▸ **BRIEF**
Print the complete listing so that it matches the original exactly.

▸ **DATA RECORDS**
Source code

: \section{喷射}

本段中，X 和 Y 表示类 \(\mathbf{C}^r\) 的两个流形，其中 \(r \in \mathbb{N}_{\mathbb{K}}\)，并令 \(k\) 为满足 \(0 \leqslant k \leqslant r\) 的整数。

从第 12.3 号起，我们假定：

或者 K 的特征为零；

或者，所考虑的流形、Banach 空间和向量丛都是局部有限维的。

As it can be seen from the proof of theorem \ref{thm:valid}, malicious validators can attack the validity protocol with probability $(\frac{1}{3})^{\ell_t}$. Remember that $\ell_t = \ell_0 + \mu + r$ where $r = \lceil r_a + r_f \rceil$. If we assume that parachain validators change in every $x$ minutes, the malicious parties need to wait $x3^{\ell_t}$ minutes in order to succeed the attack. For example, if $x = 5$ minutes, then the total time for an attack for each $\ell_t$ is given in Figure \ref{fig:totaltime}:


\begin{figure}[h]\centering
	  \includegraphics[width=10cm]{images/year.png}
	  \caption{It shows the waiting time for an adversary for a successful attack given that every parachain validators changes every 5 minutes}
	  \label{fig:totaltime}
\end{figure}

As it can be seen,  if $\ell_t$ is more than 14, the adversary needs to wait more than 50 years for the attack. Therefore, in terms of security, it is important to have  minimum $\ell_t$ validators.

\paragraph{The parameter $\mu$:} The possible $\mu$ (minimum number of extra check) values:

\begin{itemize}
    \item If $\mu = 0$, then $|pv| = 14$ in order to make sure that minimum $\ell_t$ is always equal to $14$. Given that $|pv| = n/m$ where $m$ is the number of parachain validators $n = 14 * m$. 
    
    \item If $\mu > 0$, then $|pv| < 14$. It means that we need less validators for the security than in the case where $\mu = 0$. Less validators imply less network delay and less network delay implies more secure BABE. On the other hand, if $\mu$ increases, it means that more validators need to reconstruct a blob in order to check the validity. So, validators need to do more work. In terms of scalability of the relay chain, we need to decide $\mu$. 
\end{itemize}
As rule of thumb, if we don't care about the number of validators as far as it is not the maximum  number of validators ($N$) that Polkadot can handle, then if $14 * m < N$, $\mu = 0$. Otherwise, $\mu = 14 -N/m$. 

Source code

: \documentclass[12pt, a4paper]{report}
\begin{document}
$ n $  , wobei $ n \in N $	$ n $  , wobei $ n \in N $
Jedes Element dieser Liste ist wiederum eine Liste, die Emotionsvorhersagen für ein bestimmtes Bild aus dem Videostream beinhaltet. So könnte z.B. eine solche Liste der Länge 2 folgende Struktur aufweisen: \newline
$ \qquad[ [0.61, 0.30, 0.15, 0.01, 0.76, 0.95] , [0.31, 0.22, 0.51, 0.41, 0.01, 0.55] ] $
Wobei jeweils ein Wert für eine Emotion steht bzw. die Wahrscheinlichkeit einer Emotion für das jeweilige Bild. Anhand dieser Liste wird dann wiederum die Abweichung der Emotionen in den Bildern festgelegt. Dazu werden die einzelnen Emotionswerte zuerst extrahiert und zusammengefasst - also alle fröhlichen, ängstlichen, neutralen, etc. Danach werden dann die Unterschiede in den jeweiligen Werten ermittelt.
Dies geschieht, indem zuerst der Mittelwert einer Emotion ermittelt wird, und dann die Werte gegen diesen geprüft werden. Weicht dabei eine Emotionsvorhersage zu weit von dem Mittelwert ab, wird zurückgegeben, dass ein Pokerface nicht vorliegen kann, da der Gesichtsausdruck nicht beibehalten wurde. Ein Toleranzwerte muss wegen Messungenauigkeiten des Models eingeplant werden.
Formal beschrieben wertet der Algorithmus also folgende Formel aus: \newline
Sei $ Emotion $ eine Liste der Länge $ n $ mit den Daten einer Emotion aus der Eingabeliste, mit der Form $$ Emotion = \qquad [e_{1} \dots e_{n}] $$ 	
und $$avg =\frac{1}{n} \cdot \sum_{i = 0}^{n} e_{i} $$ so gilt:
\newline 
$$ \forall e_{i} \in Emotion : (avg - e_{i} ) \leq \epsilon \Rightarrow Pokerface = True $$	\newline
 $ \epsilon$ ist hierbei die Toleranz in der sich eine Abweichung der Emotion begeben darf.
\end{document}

▸ **TASK RESPONSE**
Source code

: \section{喷射}

本段中，X 和 Y 表示类 \(\mathbf{C}^r\) 的两个流形，其中 \(r \in \mathbb{N}_{\mathbb{K}}\)，并令 \(k\) 为满足 \(0 \leqslant k \leqslant r\) 的整数。

从第 12.3 号起，我们假定：

或者 K 的特征为零；

或者，所考虑的流形、Banach 空间和向量丛都是局部有限维的。

As it can be seen from the proof of theorem \ref{thm:valid}, malicious validators can attack the validity protocol with probability $(\frac{1}{3})^{\ell_t}$. Remember that $\ell_t = \ell_0 + \mu + r$ where $r = \lceil r_a + r_f \rceil$. If we assume that parachain validators change in every $x$ minutes, the malicious parties need to wait $x3^{\ell_t}$ minutes in order to succeed the attack. For example, if $x = 5$ minutes, then the total time for an attack for each $\ell_t$ is given in Figure \ref{fig:totaltime}:


\begin{figure}[h]\centering
	  \includegraphics[width=10cm]{images/year.png}
	  \caption{It shows the waiting time for an adversary for a successful attack given that every parachain validators changes every 5 minutes}
	  \label{fig:totaltime}
\end{figure}

As it can be seen,  if $\ell_t$ is more than 14, the adversary needs to wait more than 50 years for the attack. Therefore, in terms of security, it is important to have  minimum $\ell_t$ validators.

\paragraph{The parameter $\mu$:} The possible $\mu$ (minimum number of extra check) values:

\begin{itemize}
    \item If $\mu = 0$, then $|pv| = 14$ in order to make sure that minimum $\ell_t$ is always equal to $14$. Given that $|pv| = n/m$ where $m$ is the number of parachain validators $n = 14 * m$. 
    
    \item If $\mu > 0$, then $|pv| < 14$. It means that we need less validators for the security than in the case where $\mu = 0$. Less validators imply less network delay and less network delay implies more secure BABE. On the other hand, if $\mu$ increases, it means that more validators need to reconstruct a blob in order to check the validity. So, validators need to do more work. In terms of scalability of the relay chain, we need to decide $\mu$. 
\end{itemize}
As rule of thumb, if we don't care about the number of validators as far as it is not the maximum  number of validators ($N$) that Polkadot can handle, then if $14 * m < N$, $\mu = 0$. Otherwise, $\mu = 14 -N/m$. 

Source code

: \documentclass[12pt, a4paper]{report}
\begin{document}
$ n $  , wobei $ n \in N $	$ n $  , wobei $ n \in N $
Jedes Element dieser Liste ist wiederum eine Liste, die Emotionsvorhersagen für ein bestimmtes Bild aus dem Videostream beinhaltet. So könnte z.B. eine solche Liste der Länge 2 folgende Struktur aufweisen: \newline
$ \qquad[ [0.61, 0.30, 0.15, 0.01, 0.76, 0.95] , [0.31, 0.22, 0.51, 0.41, 0.01, 0.55] ] $
Wobei jeweils ein Wert für eine Emotion steht bzw. die Wahrscheinlichkeit einer Emotion für das jeweilige Bild. Anhand dieser Liste wird dann wiederum die Abweichung der Emotionen in den Bildern festgelegt. Dazu werden die einzelnen Emotionswerte zuerst extrahiert und zusammengefasst - also alle fröhlichen, ängstlichen, neutralen, etc. Danach werden dann die Unterschiede in den jeweiligen Werten ermittelt.
Dies geschieht, indem zuerst der Mittelwert einer Emotion ermittelt wird, und dann die Werte gegen diesen geprüft werden. Weicht dabei eine Emotionsvorhersage zu weit von dem Mittelwert ab, wird zurückgegeben, dass ein Pokerface nicht vorliegen kann, da der Gesichtsausdruck nicht beibehalten wurde. Ein Toleranzwerte muss wegen Messungenauigkeiten des Models eingeplant werden.
Formal beschrieben wertet der Algorithmus also folgende Formel aus: \newline
Sei $ Emotion $ eine Liste der Länge $ n $ mit den Daten einer Emotion aus der Eingabeliste, mit der Form $$ Emotion = \qquad [e_{1} \dots e_{n}] $$ 	
und $$avg =\frac{1}{n} \cdot \sum_{i = 0}^{n} e_{i} $$ so gilt:
\newline 
$$ \forall e_{i} \in Emotion : (avg - e_{i} ) \leq \epsilon \Rightarrow Pokerface = True $$	\newline
 $ \epsilon$ ist hierbei die Toleranz in der sich eine Abweichung der Emotion begeben darf.
\end{document}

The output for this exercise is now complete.